The uncertainties which we (and the market) are dealing with are:

+ Excessive debt worldwide, especially in China. More in a moment.

+ The China Trade “deal.” It hasn’t been solved in ten years. It won’t be solved by March 1, the latest deadline.

+ The Government Shutdown. Both sides are nuts. And, with each passing day, both sides become more nuts. What will it take to solve this?
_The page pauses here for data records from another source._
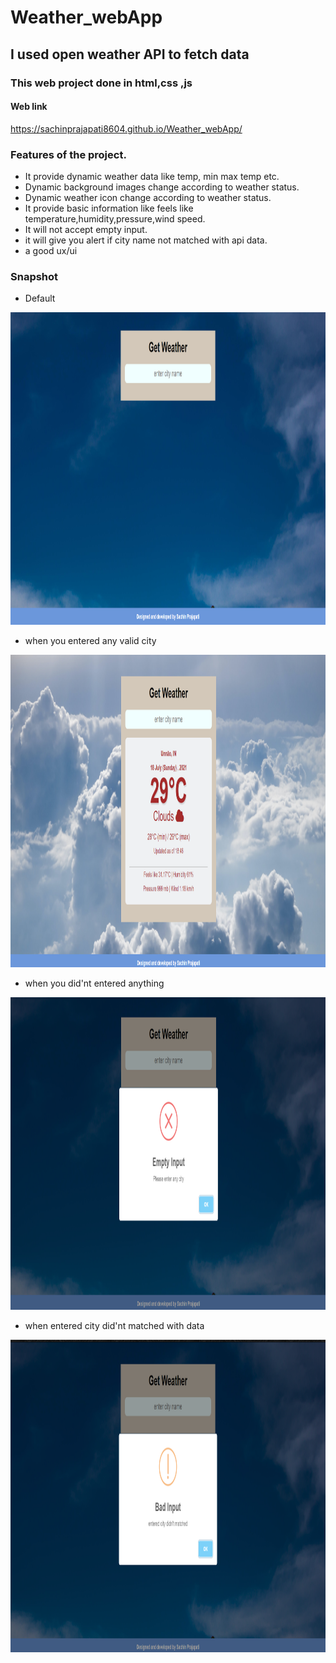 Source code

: # Weather_webApp

## I used open weather API to fetch data 

### This  web project done in html,css ,js

#### Web link 

 https://sachinprajapati8604.github.io/Weather_webApp/
 
### Features of the project.

* It provide dynamic weather data like temp, min max temp etc.
* Dynamic background images change according to weather status.
* Dynamic weather icon change according to weather status.
* It provide basic information like feels like temperature,humidity,pressure,wind speed.
* It will not accept empty input.
* it will give you  alert if city name not matched with api  data.
* a good  ux/ui 


### Snapshot

* Default 
<img src="ss/demo1.png" width="100%" height="500px">

* when you entered any valid city
 <img src="ss/demo.png" width="100%" height="500px">

* when you did'nt entered anything 
 <img src="ss/empty.png" width="100%" height="500px">

* when entered city did'nt matched with data
 <img src="ss/bad.png" width="100%" height="500px">



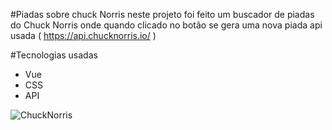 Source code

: #Piadas sobre chuck Norris
neste projeto foi feito um buscador de piadas do Chuck Norris onde quando clicado no botão se gera uma nova piada
api usada ( https://api.chucknorris.io/ )

#Tecnologias usadas
- Vue
- CSS
- API

![ChuckNorris](https://user-images.githubusercontent.com/127824847/226246772-2c278799-816c-4ccc-8635-269895038c2b.png)

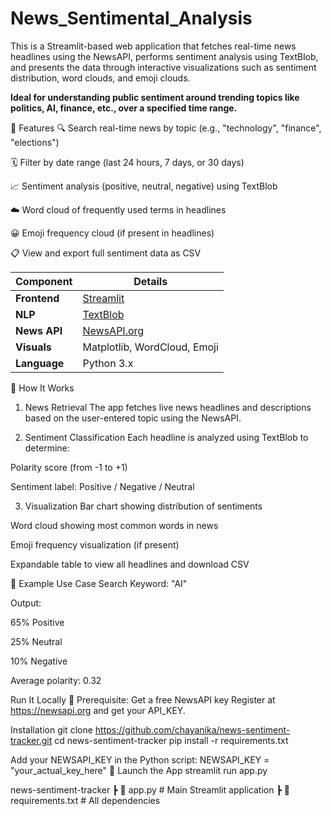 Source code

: # News_Sentimental_Analysis 
This is a Streamlit-based web application that fetches real-time news headlines using the NewsAPI, performs sentiment analysis using TextBlob, and presents the data through interactive visualizations such as sentiment distribution, word clouds, and emoji clouds.

**Ideal for understanding public sentiment around trending topics like politics, AI, finance, etc., over a specified time range.**


🔧 Features
🔍 Search real-time news by topic (e.g., "technology", "finance", "elections")

🗓️ Filter by date range (last 24 hours, 7 days, or 30 days)

📈 Sentiment analysis (positive, neutral, negative) using TextBlob

☁️ Word cloud of frequently used terms in headlines

😀 Emoji frequency cloud (if present in headlines)

📋 View and export full sentiment data as CSV

| Component    | Details                                      |
| ------------ | -------------------------------------------- |
| **Frontend** | [Streamlit](https://streamlit.io)            |
| **NLP**      | [TextBlob](https://textblob.readthedocs.io/) |
| **News API** | [NewsAPI.org](https://newsapi.org)           |
| **Visuals**  | Matplotlib, WordCloud, Emoji                 |
| **Language** | Python 3.x                                   |


🚀 How It Works
1. News Retrieval
The app fetches live news headlines and descriptions based on the user-entered topic using the NewsAPI.

2. Sentiment Classification
Each headline is analyzed using TextBlob to determine:

Polarity score (from -1 to +1)

Sentiment label: Positive / Negative / Neutral

3. Visualization
Bar chart showing distribution of sentiments

Word cloud showing most common words in news

Emoji frequency visualization (if present)

Expandable table to view all headlines and download CSV

🧪 Example Use Case
Search Keyword: "AI"

Output:

65% Positive

25% Neutral

10% Negative

Average polarity: 0.32

 Run It Locally
🔐 Prerequisite: Get a free NewsAPI key
Register at https://newsapi.org and get your API_KEY.

Installation
git clone https://github.com/chayanika/news-sentiment-tracker.git
cd news-sentiment-tracker
pip install -r requirements.txt

Add your NEWSAPI_KEY in the Python script:
NEWSAPI_KEY = "your_actual_key_here"
🚀 Launch the App
 streamlit run app.py
 
  news-sentiment-tracker
 ┣ 📜 app.py                  # Main Streamlit application
 ┣ 📜 requirements.txt        # All dependencies


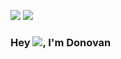 [<img src="https://img.shields.io/badge/linkedin-%230077B5.svg?&style=for-the-badge&logo=linkedin&logoColor=white" />](https://www.linkedin.com/in/donovan-ho-533151175/)
[<img src="https://img.shields.io/badge/twitter-%230077B5.svg?&style=for-the-badge&logo=x&logoColor=white&color=black" />](https://twitter.com/donovanduyho)

### Hey ![](https://user-images.githubusercontent.com/18350557/176309783-0785949b-9127-417c-8b55-ab5a4333674e.gif), I'm Donovan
A hundred people dead in an airplane crash that the unpaid, overworked air traffic controllers couldn’t control? ow could Washington be SOOOO irresponsible to put us through this?

Now to what’s freaking the markets out this week:

The “big” economic news is from the Davos Economic Forum.

Ray Dalio explained why the next economic meltdown reminds him of the Great Depression. “We have limitations to monetary policy, which is our most valuable tool,” Dalio, the founder of Bridgewater Associates, the world’s largest hedge fund by assets, said Tuesday at the World Economic Forum in Davos, Switzerland. “At the same time, we have greater political and social antagonism. That’s why the next downturn in the economy worries me the most.”

Andrew Ross Sorkin did a big piece in the New York Times: (I did the bolding.)

Chilling Davos: A Bleak Warning on Global Division and Debt

DAVOS, Switzerland – As business and political leaders arrive in the Swiss Alps for the annual meeting of the World Economic Forum, a surprisingly alarming letter from an influential investor who studiously eschews attention has already emerged as a talking point.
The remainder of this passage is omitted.